### [DIRECTIONS FOR THIS TASK]
Your answer must be a single number: how many lines in the records below contain the word "главе".

+++++

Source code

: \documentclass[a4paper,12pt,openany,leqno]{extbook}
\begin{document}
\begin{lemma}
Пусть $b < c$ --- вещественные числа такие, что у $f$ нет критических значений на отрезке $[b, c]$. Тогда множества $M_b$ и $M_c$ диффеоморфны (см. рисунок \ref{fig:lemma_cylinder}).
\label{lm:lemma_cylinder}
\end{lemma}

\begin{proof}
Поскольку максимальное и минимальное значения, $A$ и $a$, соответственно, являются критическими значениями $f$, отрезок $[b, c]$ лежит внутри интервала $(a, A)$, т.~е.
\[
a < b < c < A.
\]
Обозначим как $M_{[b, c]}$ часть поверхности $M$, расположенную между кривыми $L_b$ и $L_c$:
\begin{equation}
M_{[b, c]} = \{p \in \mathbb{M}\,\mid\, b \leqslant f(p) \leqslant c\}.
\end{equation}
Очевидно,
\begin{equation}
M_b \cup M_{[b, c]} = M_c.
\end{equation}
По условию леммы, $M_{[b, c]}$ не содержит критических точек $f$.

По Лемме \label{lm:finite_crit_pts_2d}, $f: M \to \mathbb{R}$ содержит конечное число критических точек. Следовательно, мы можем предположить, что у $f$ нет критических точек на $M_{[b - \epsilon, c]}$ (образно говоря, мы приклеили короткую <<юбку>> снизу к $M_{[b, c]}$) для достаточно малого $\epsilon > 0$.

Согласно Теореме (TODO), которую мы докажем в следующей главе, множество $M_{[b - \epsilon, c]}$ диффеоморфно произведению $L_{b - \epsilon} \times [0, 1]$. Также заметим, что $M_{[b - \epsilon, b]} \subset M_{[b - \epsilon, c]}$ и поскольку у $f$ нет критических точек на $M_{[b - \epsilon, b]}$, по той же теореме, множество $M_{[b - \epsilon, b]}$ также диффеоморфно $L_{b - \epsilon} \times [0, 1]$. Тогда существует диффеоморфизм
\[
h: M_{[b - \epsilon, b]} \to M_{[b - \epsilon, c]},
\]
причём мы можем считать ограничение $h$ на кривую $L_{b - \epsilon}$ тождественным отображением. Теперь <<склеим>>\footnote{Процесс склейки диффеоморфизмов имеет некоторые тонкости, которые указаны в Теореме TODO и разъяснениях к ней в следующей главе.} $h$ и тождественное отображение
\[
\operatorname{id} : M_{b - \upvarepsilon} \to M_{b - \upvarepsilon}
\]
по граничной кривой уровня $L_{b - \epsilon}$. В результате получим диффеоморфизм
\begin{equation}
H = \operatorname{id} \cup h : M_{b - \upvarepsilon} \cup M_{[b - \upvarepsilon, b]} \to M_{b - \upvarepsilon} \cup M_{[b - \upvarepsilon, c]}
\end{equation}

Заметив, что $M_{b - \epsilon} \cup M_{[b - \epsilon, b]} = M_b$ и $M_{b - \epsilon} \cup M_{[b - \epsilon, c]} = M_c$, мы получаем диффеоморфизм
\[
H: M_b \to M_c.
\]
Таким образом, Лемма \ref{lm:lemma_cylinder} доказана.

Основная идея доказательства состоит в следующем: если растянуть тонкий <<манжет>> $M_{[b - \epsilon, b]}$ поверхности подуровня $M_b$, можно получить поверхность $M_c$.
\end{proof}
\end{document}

+++++

### [OUTPUT]
2